I’m Guy Kawasaki, and this is Remarkable People. My thanks to Jeff Sieh and Peg Fitzpatrick for their awesome work in helping me deliver this podcast every week. My mahalo to Sasha Andreas, quote/unquote, a random French guy who introduced me to Steven.

Guy Kawasaki:
I'm Guy Kawasaki and this is Remarkable People.
It's April 2020, and these are going to be some difficult times. I hope that you and your loved ones are safe and healthy. Remember to wash your hands and maintain a good distance from people. By the way, six feet may not be far enough based on a MythBusters video that I watched. Google: MythBusters flu, to find it.
My theory is that if you're near someone who sneezes or coughs, hold your breath and get away. I'm over 65, so I am even more careful. I have been in voluntary quarantine for twenty days now.

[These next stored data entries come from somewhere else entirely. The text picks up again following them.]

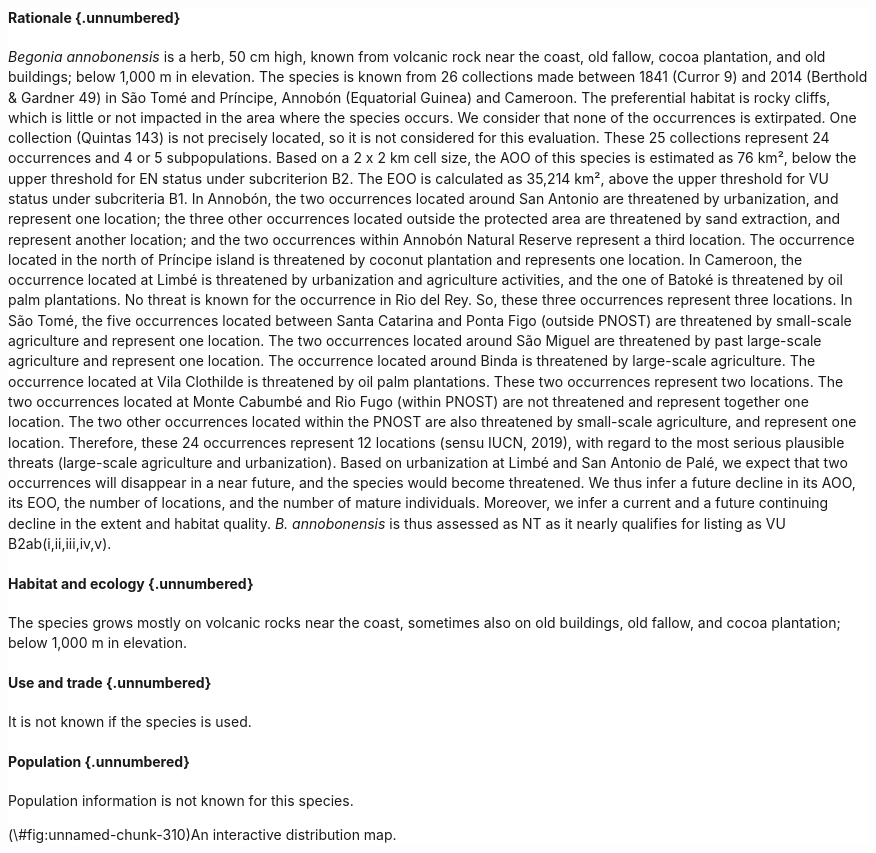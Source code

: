 #### Rationale {.unnumbered}

*Begonia annobonensis* is a herb, 50 cm high, known from volcanic rock near the coast, old fallow, cocoa plantation, and old buildings; below 1,000 m in elevation. The species is known from 26 collections made between 1841 (Curror 9) and 2014 (Berthold & Gardner 49) in São Tomé and Príncipe, Annobón (Equatorial Guinea) and Cameroon. The preferential habitat is rocky cliffs, which is little or not impacted in the area where the species occurs. We consider that none of the occurrences is extirpated. One collection (Quintas 143) is not precisely located, so it is not considered for this evaluation. These 25 collections represent 24 occurrences and 4 or 5 subpopulations. Based on a 2 x 2 km cell size, the AOO  of this species is estimated as 76 km², below the upper threshold for EN status under subcriterion B2. The EOO is calculated as 35,214 km², above the upper threshold for VU status under subcriteria B1. In Annobón, the two occurrences located around San Antonio are threatened by urbanization, and represent one location; the three other occurrences located outside the protected area are threatened by sand extraction, and represent another location; and the two occurrences within Annobón Natural Reserve represent a third location. The occurrence located in the north of Príncipe island is threatened by coconut plantation and represents one location. In Cameroon, the occurrence located at Limbé is threatened by urbanization and agriculture activities, and the one of Batoké is threatened by oil palm plantations. No threat is known for the occurrence in Rio del Rey. So, these three occurrences represent three locations. In São Tomé, the five occurrences located between Santa Catarina and Ponta Figo (outside PNOST) are threatened by small-scale agriculture and represent one location. The two occurrences located around São Miguel are threatened by past large-scale agriculture and represent one location. The occurrence located around Binda is threatened by large-scale agriculture. The occurrence located at Vila Clothilde is threatened by oil palm plantations. These two occurrences represent two locations. The two occurrences located at Monte Cabumbé and Rio Fugo (within PNOST) are not threatened and represent together one location. The two other occurrences located within the PNOST are also threatened by small-scale agriculture, and represent one location. Therefore, these 24 occurrences represent 12 locations (sensu IUCN, 2019), with regard to the most serious plausible threats (large-scale agriculture and urbanization). Based on urbanization at Limbé and San Antonio de Palé, we expect that two occurrences will disappear in a near future, and the species would become threatened. We thus infer a future decline in its AOO, its EOO, the number of locations, and the number of mature individuals. Moreover, we infer a current and a future continuing decline in the extent and habitat quality. *B. annobonensis* is thus assessed as NT as it nearly qualifies for listing as VU B2ab(i,ii,iii,iv,v).


#### Habitat and ecology {.unnumbered}

The species grows mostly on volcanic rocks near the coast, sometimes also on old buildings, old fallow, and cocoa plantation; below 1,000 m in elevation.


#### Use and trade {.unnumbered}
It is not known if the species is used.

#### Population {.unnumbered}
Population information is not known for this species.






<div class="figure">
<iframe src="https://cepf-stp-threat-flora.netlify.app/img/leaflet_Begonia_annobonensis.html" width="672" height="400px" data-external="1"></iframe>
<p class="caption">(\#fig:unnamed-chunk-310)An interactive distribution map.</p>
</div>
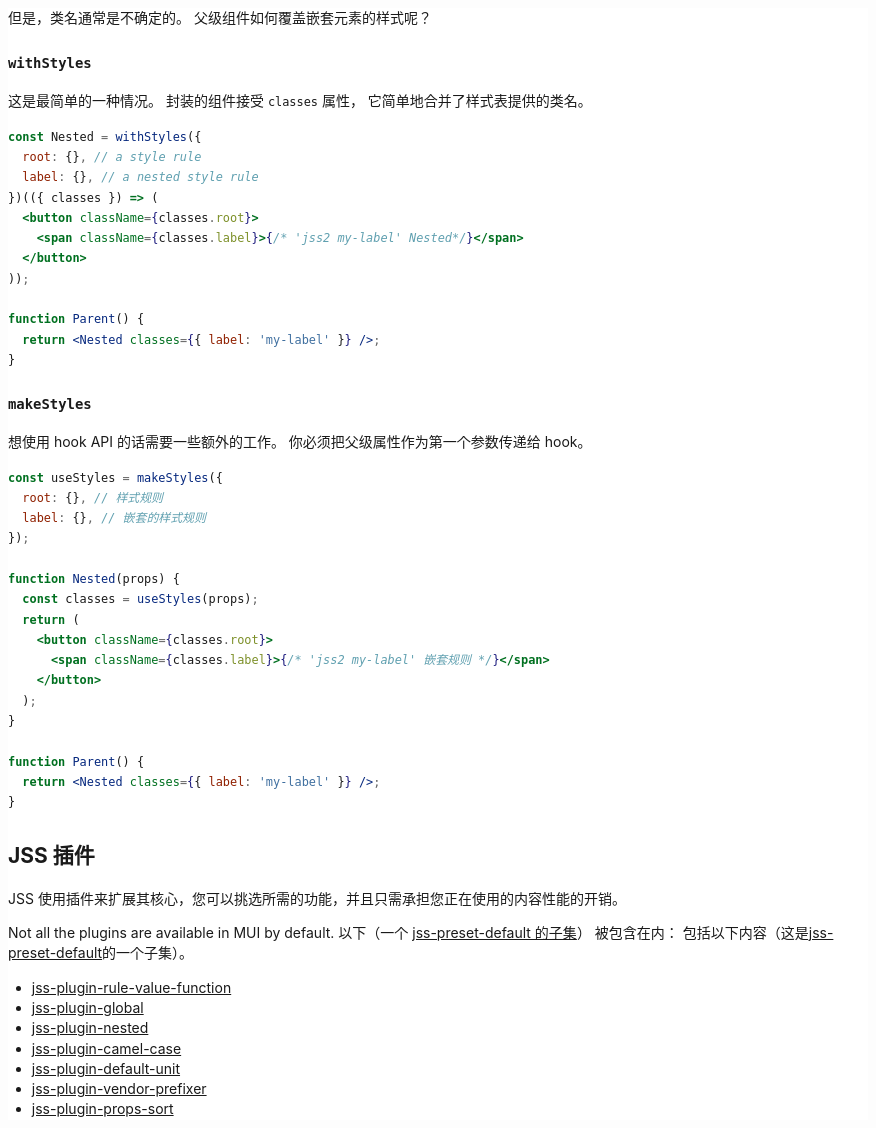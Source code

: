 但是，类名通常是不确定的。 父级组件如何覆盖嵌套元素的样式呢？

### `withStyles`

这是最简单的一种情况。 封装的组件接受 `classes` 属性， 它简单地合并了样式表提供的类名。

```jsx
const Nested = withStyles({
  root: {}, // a style rule
  label: {}, // a nested style rule
})(({ classes }) => (
  <button className={classes.root}>
    <span className={classes.label}>{/* 'jss2 my-label' Nested*/}</span>
  </button>
));

function Parent() {
  return <Nested classes={{ label: 'my-label' }} />;
}
```

### `makeStyles`

想使用 hook API 的话需要一些额外的工作。 你必须把父级属性作为第一个参数传递给 hook。

```jsx
const useStyles = makeStyles({
  root: {}, // 样式规则
  label: {}, // 嵌套的样式规则
});

function Nested(props) {
  const classes = useStyles(props);
  return (
    <button className={classes.root}>
      <span className={classes.label}>{/* 'jss2 my-label' 嵌套规则 */}</span>
    </button>
  );
}

function Parent() {
  return <Nested classes={{ label: 'my-label' }} />;
}
```

## JSS 插件

JSS 使用插件来扩展其核心，您可以挑选所需的功能，并且只需承担您正在使用的内容性能的开销。

Not all the plugins are available in MUI by default. 以下（一个 [jss-preset-default 的子集](https://cssinjs.org/jss-preset-default/)） 被包含在内： 包括以下内容（这是[jss-preset-default](https://cssinjs.org/jss-preset-default/)的一个子集）。

- [jss-plugin-rule-value-function](https://cssinjs.org/jss-plugin-rule-value-function/)
- [jss-plugin-global](https://cssinjs.org/jss-plugin-global/)
- [jss-plugin-nested](https://cssinjs.org/jss-plugin-nested/)
- [jss-plugin-camel-case](https://cssinjs.org/jss-plugin-camel-case/)
- [jss-plugin-default-unit](https://cssinjs.org/jss-plugin-default-unit/)
- [jss-plugin-vendor-prefixer](https://cssinjs.org/jss-plugin-vendor-prefixer/)
- [jss-plugin-props-sort](https://cssinjs.org/jss-plugin-props-sort/)
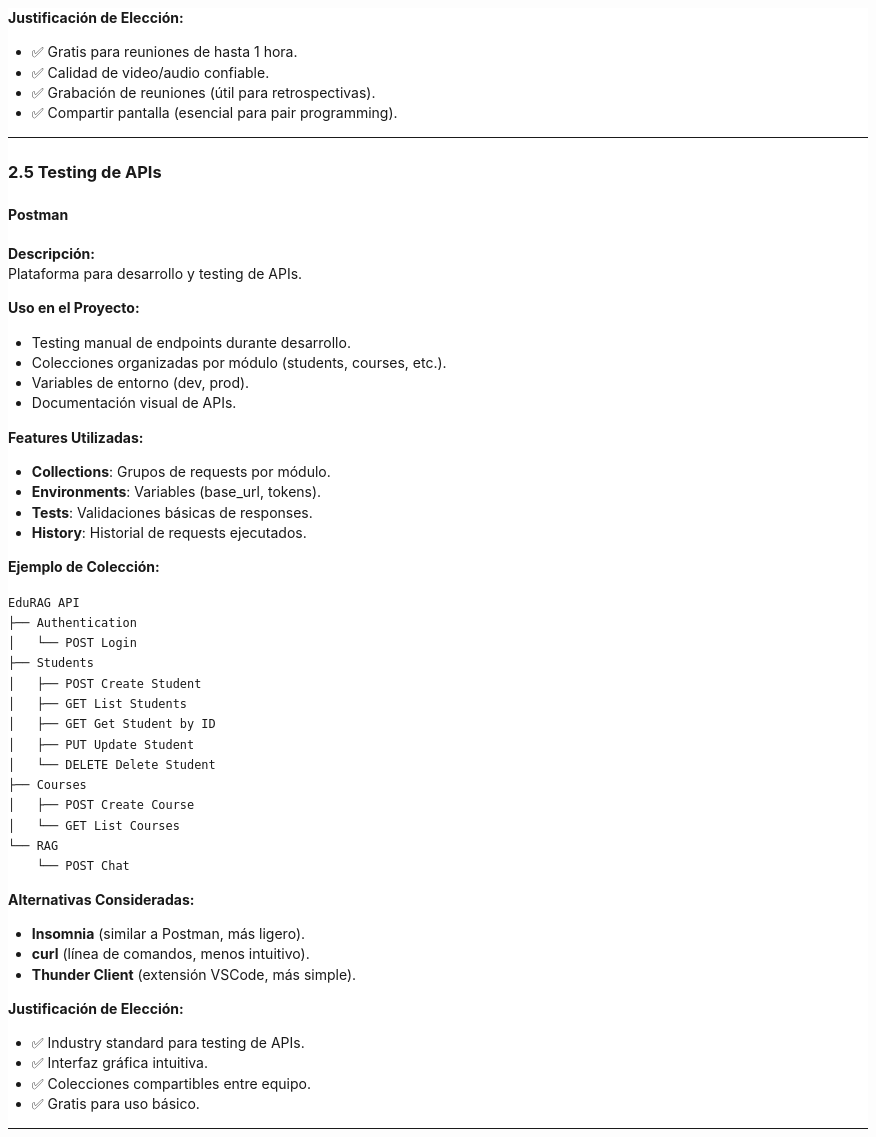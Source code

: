 **Justificación de Elección:**
- ✅ Gratis para reuniones de hasta 1 hora.
- ✅ Calidad de video/audio confiable.
- ✅ Grabación de reuniones (útil para retrospectivas).
- ✅ Compartir pantalla (esencial para pair programming).

---

### 2.5 Testing de APIs

#### Postman

**Descripción:**  
Plataforma para desarrollo y testing de APIs.

**Uso en el Proyecto:**
- Testing manual de endpoints durante desarrollo.
- Colecciones organizadas por módulo (students, courses, etc.).
- Variables de entorno (dev, prod).
- Documentación visual de APIs.

**Features Utilizadas:**
- **Collections**: Grupos de requests por módulo.
- **Environments**: Variables (base_url, tokens).
- **Tests**: Validaciones básicas de responses.
- **History**: Historial de requests ejecutados.

**Ejemplo de Colección:**
```
EduRAG API
├── Authentication
│   └── POST Login
├── Students
│   ├── POST Create Student
│   ├── GET List Students
│   ├── GET Get Student by ID
│   ├── PUT Update Student
│   └── DELETE Delete Student
├── Courses
│   ├── POST Create Course
│   └── GET List Courses
└── RAG
    └── POST Chat
```

**Alternativas Consideradas:**
- **Insomnia** (similar a Postman, más ligero).
- **curl** (línea de comandos, menos intuitivo).
- **Thunder Client** (extensión VSCode, más simple).

**Justificación de Elección:**
- ✅ Industry standard para testing de APIs.
- ✅ Interfaz gráfica intuitiva.
- ✅ Colecciones compartibles entre equipo.
- ✅ Gratis para uso básico.

---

This episode's guest is Dr. Steven Pinker. He's a Harvard professor, with expertise in visual cognition and psycholinguistics. He's also an author and a speaker.
Recall my interview of Dr. Stephen Wolfram from a few weeks ago. Steven Pinker is to social science, what Stephen Wolfram is to math and physics. In other words, off the scale insightfulness and intelligence.
My interpretation of Stephen is that he's all about science and facts. Politics, religion, tribalism, nostalgia, and wishful thinking do not influence, much less cloud, his judgment. If only more people in leadership positions were like him.
Which is to say that to Steven, the sky is neither falling nor cloudless in blue. It is what it is. Keep listening if you want to learn about the most important tools for an informed and intelligent electorate.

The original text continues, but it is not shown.